Poachers Assassinate Rhino Poaching Investigator in South Africa

Photo credit: Phil Phillips

Noted rhino poaching investigator Lt. Col. Leroy Brewer paid the ultimate price for exposing poaching syndicates and corrupt law enforcement officials in Africa on Tuesday when gunmen ambushed, shot and killed him in South Africa. According to NB News and the BBC, South African police chief Gen. Khehla Sitole has ordered a team of investigators “not to rest until Col. Brewer's killers are brought to book.”

Calling the murder senseless and a huge loss, in an official statement Gen. Sitole said Lt. Col. Brewer “always excelled in cracking complex cases, particularly related to rhino poaching.” South Africa has experienced a marked decrease in rhino poaching incidents in recent years due to increased investigations and efforts to guard the animals. As a testament to Col. Brewer’s efforts, in 2019, 594 rhinos were poached compared to 769 in 2018 and 1,028 in 2017. 

Making it his life’s mission to shut down poaching, Col. Brewer investigated multiple poaching syndicates in Kruger National Park (KNP) in northeast South Africa. He also focused on stopping syndicates focused on ambushing armored vehicles transporting money from banks.

Rhino poachers killed the top rhino poaching investigator in South Africa, Lt. Col. Leroy Brewer. (Image by Phil Phillips.)
The author and her husband were bow hunting near a watering hole in South Africa when they saw these rhinos. The assassination of Lt. Col. Leroy Brewer illustrates how deadly serious rhino poaching syndicates are and how all hunters must do what we can to support Brewer's family and bring the murderers to justice. (Image by Phil Phillps.)

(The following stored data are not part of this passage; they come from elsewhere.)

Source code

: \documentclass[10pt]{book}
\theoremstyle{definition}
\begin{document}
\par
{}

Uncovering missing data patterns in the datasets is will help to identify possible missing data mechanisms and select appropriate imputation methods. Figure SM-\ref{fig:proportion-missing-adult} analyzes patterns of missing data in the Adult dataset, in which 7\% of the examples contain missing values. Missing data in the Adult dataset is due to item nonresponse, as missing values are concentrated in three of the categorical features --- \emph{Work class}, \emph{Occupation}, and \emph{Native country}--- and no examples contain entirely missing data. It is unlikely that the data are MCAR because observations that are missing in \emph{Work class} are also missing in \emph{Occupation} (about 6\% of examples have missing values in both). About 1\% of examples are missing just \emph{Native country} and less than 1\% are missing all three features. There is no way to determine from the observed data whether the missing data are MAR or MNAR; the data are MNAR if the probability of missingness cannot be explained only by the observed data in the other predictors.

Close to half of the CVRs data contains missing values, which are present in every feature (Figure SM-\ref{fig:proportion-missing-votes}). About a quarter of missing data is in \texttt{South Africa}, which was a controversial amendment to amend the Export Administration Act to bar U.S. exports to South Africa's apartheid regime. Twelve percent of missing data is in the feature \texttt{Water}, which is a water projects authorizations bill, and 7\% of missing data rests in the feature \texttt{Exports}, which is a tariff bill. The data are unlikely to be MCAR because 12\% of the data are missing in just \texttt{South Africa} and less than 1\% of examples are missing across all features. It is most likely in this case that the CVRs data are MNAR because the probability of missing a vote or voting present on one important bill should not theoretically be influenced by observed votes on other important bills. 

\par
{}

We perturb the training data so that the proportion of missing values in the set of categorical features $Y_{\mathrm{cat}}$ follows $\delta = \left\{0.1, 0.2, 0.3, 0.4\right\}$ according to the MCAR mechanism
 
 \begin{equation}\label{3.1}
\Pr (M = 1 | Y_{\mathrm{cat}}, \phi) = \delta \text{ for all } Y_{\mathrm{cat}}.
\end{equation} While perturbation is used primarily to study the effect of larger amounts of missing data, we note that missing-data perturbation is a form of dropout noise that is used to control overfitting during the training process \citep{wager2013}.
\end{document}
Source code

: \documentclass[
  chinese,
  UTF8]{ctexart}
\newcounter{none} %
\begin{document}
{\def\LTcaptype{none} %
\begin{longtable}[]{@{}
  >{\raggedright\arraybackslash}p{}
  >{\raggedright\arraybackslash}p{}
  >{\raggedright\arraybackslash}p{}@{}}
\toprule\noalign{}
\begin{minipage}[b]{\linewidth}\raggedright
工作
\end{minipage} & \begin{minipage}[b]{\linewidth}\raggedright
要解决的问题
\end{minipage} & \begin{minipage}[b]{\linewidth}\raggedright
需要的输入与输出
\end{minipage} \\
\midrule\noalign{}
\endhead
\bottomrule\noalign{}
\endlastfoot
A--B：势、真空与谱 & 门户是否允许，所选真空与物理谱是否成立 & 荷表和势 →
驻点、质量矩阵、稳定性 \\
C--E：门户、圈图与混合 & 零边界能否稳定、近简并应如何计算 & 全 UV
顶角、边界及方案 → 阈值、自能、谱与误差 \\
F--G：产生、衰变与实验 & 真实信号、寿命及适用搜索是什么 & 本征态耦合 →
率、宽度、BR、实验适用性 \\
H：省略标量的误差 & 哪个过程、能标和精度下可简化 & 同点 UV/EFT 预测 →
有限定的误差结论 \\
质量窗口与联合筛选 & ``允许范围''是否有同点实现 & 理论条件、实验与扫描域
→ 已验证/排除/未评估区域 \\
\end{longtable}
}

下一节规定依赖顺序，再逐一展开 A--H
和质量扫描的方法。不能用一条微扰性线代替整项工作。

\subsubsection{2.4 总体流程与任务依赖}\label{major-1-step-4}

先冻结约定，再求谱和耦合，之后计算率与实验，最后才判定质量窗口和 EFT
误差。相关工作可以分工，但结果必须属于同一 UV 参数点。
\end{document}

News reports document how Col. Brewer played a key role in the 2018 arrest of two suspected rhino poaching kingpins—including a former policeman—and was later assaulted by protesters who demanded their release on bail. He fearlessly investigated other policemen suspected of being linked to poaching syndicates.

As far back as 2016, Col. Brewer was recognized for his demonstrated track record of success in bringing poachers to justice when he was named the best detective in the Hawks, an elite police unit that investigates organized crime. According to the BBC, that same year a local newspaper reported that “he arrested two policemen but could not take their fingerprints and charge them because other officers refused to cooperate.” Instead, the corrupt officers locked up Col. Brewer and a co-investigator—in the same cell as the arrested officers. In the courtroom, Col. Brewer said, “I banged on the walls for ages until someone came to help us.”

Lt. Col. Brewer’s colleagues described him as someone who loved nature and was a skilled, expert investigator devoted to his job.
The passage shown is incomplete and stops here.